Sob essa ótica, quais são as conseqüências a serem desenvolvidas em sala de aula? A imagem externa da sociedade ou a interna? Essas são questões que fundamentam o debate da “História do tempo presente”.

“(...) a história do tempo presente (...) é a História que vivemos: faz parte das nossas lembranças e de nossas experiências. Ora, vale lembrar que essa história exige igual rigor ou maior do que o estudo de outros períodos: devemos enfatizar a disciplina e a higiene intelectual, as exigências de probidade.” (REMOND, 2006 p. 206) 


Dentro desse pressuposto, podem-se apontar as necessidades que essa metodologia tende a desenvolver em sala de aula: 

• História e verdade: a verdade é o objetivo do historiador e da sociedade. O historiador, da mesma forma e maneira que a sociedade, nunca o alcançaram ou alcançarão, tendo, porém, uma relação de alcance e proximidade muito grande. Essa relação de alcance e proximidade tem o custo de gerar várias verdades.(3)
“Daí a necessidade de distinguir os níveis de verdade históricos, que comportam maior e menor grau de aproximação e diferentes estágios de certezas, mas nos quais a mesma aspiração elevada deve sempre repercutir na consciência do historiador.” (BEDARIDA, 2006 p. 224) 

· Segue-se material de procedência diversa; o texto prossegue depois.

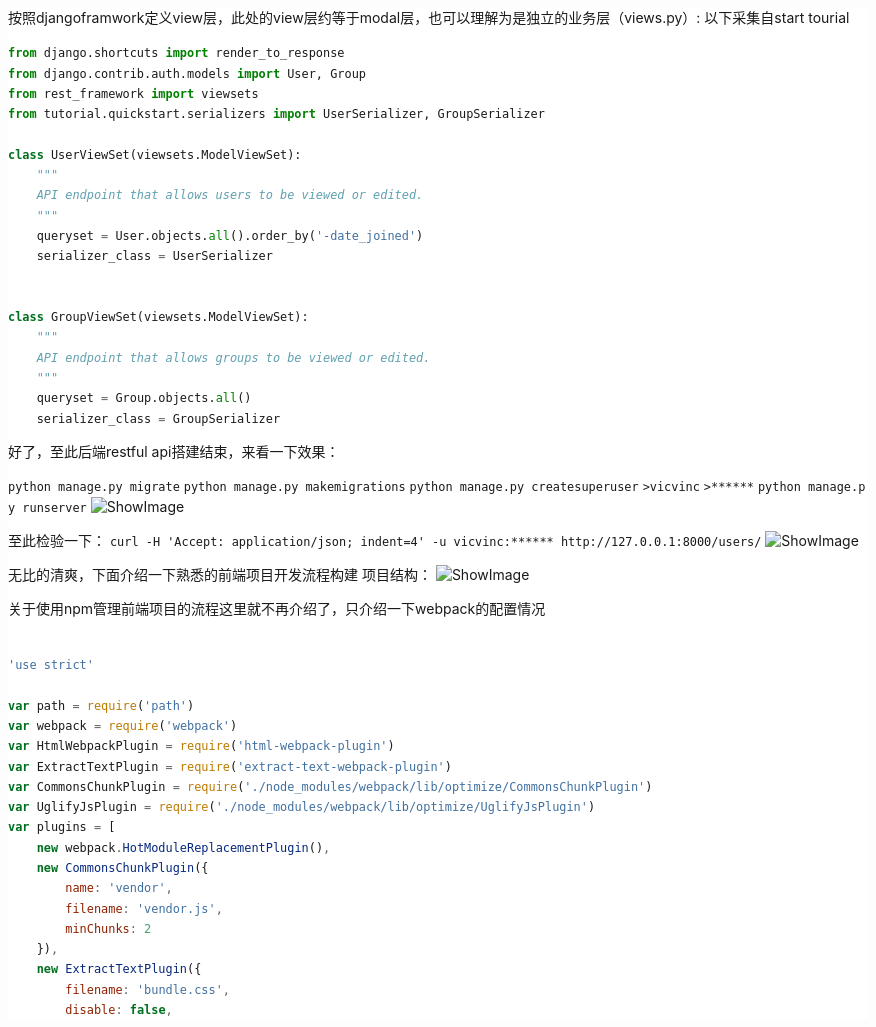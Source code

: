 按照djangoframwork定义view层，此处的view层约等于modal层，也可以理解为是独立的业务层（views.py）:
以下采集自start tourial
```python
from django.shortcuts import render_to_response
from django.contrib.auth.models import User, Group
from rest_framework import viewsets
from tutorial.quickstart.serializers import UserSerializer, GroupSerializer

class UserViewSet(viewsets.ModelViewSet):
    """
    API endpoint that allows users to be viewed or edited.
    """
    queryset = User.objects.all().order_by('-date_joined')
    serializer_class = UserSerializer


class GroupViewSet(viewsets.ModelViewSet):
    """
    API endpoint that allows groups to be viewed or edited.
    """
    queryset = Group.objects.all()
    serializer_class = GroupSerializer
```

好了，至此后端restful api搭建结束，来看一下效果：

`python manage.py migrate`
`python manage.py makemigrations`
`python manage.py createsuperuser`
`>vicvinc`
`>******`
`python manage.py runserver`
![ShowImage](/runserver.png) 

至此检验一下：
`
curl -H 'Accept: application/json; indent=4' -u vicvinc:****** http://127.0.0.1:8000/users/
`
![ShowImage](/curl.png)

无比的清爽，下面介绍一下熟悉的前端项目开发流程构建
项目结构：
![ShowImage](/fe.png)

关于使用npm管理前端项目的流程这里就不再介绍了，只介绍一下webpack的配置情况
```javascript

'use strict'

var path = require('path')
var webpack = require('webpack')
var HtmlWebpackPlugin = require('html-webpack-plugin')
var ExtractTextPlugin = require('extract-text-webpack-plugin')
var CommonsChunkPlugin = require('./node_modules/webpack/lib/optimize/CommonsChunkPlugin')
var UglifyJsPlugin = require('./node_modules/webpack/lib/optimize/UglifyJsPlugin')
var plugins = [
	new webpack.HotModuleReplacementPlugin(),
	new CommonsChunkPlugin({
		name: 'vendor',
		filename: 'vendor.js',
		minChunks: 2
	}),
	new ExtractTextPlugin({
		filename: 'bundle.css',
		disable: false,
```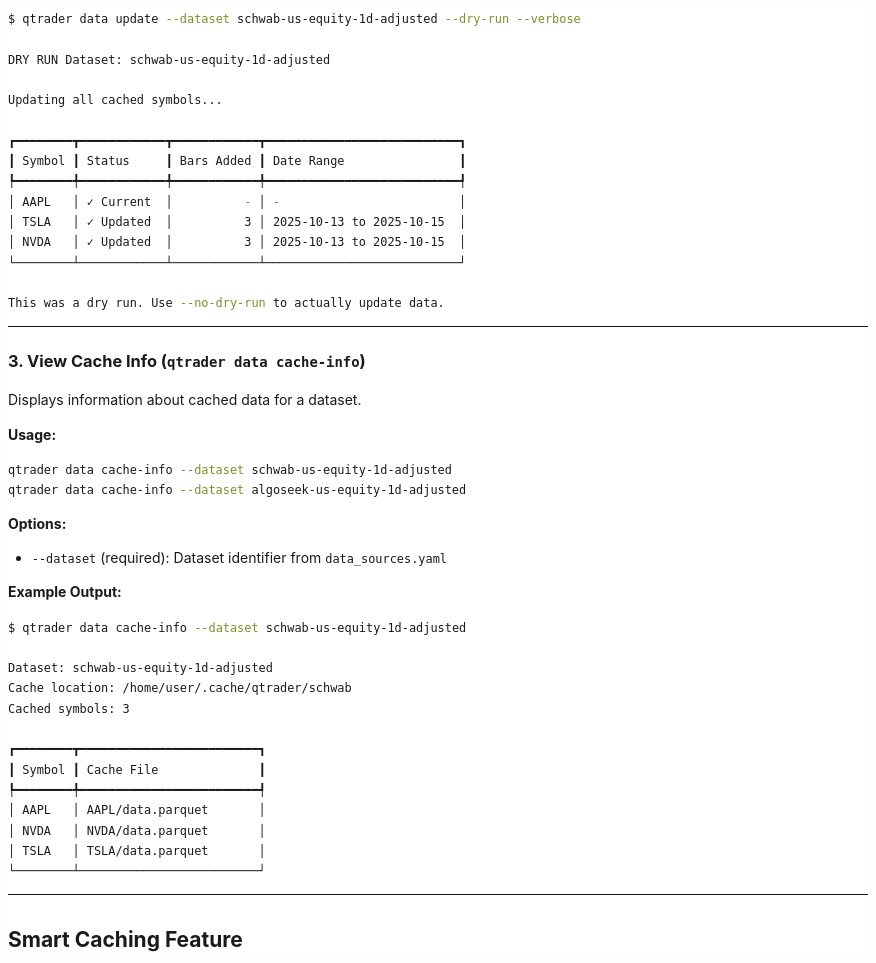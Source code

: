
 ```bash
$ qtrader data update --dataset schwab-us-equity-1d-adjusted --dry-run --verbose

DRY RUN Dataset: schwab-us-equity-1d-adjusted

Updating all cached symbols...

┏━━━━━━━━┳━━━━━━━━━━━━┳━━━━━━━━━━━━┳━━━━━━━━━━━━━━━━━━━━━━━━━━━┓
┃ Symbol ┃ Status     ┃ Bars Added ┃ Date Range                ┃
┡━━━━━━━━╇━━━━━━━━━━━━╇━━━━━━━━━━━━╇━━━━━━━━━━━━━━━━━━━━━━━━━━━┩
│ AAPL   │ ✓ Current  │          - │ -                         │
│ TSLA   │ ✓ Updated  │          3 │ 2025-10-13 to 2025-10-15  │
│ NVDA   │ ✓ Updated  │          3 │ 2025-10-13 to 2025-10-15  │
└────────┴────────────┴────────────┴───────────────────────────┘

This was a dry run. Use --no-dry-run to actually update data.
```

______________________________________________________________________

### 3. View Cache Info (`qtrader data cache-info`)

Displays information about cached data for a dataset.

**Usage:**

```bash
qtrader data cache-info --dataset schwab-us-equity-1d-adjusted
qtrader data cache-info --dataset algoseek-us-equity-1d-adjusted
```

**Options:**

- `--dataset` (required): Dataset identifier from `data_sources.yaml`

**Example Output:**

```bash
$ qtrader data cache-info --dataset schwab-us-equity-1d-adjusted

Dataset: schwab-us-equity-1d-adjusted
Cache location: /home/user/.cache/qtrader/schwab
Cached symbols: 3

┏━━━━━━━━┳━━━━━━━━━━━━━━━━━━━━━━━━━┓
┃ Symbol ┃ Cache File              ┃
┡━━━━━━━━╇━━━━━━━━━━━━━━━━━━━━━━━━━┩
│ AAPL   │ AAPL/data.parquet       │
│ NVDA   │ NVDA/data.parquet       │
│ TSLA   │ TSLA/data.parquet       │
└────────┴─────────────────────────┘
```

______________________________________________________________________

## Smart Caching Feature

• História e totalidade: com essa jornada busca a verdade, e a geração de verdades, há certa apreensão e visualização quanto a perda do foco da produção do conhecimento histórico. A totalidade, assim como a globalização, aparece como algo novo. Essa idéia de totalidade leva a concepção de tentar explicar o todo, de forma mais útil ao contemporâneo. O risco da totalidade, assim como o da globalização, é o fato de um esquema explicativo totalizante acabar engolindo esquemas menores, mais específicos e esclarecedores de uma única realidade, em prol do todo. Da mesma forma que uma cultura de massa do mundo globalizado acaba engolindo as culturas regionais.(4)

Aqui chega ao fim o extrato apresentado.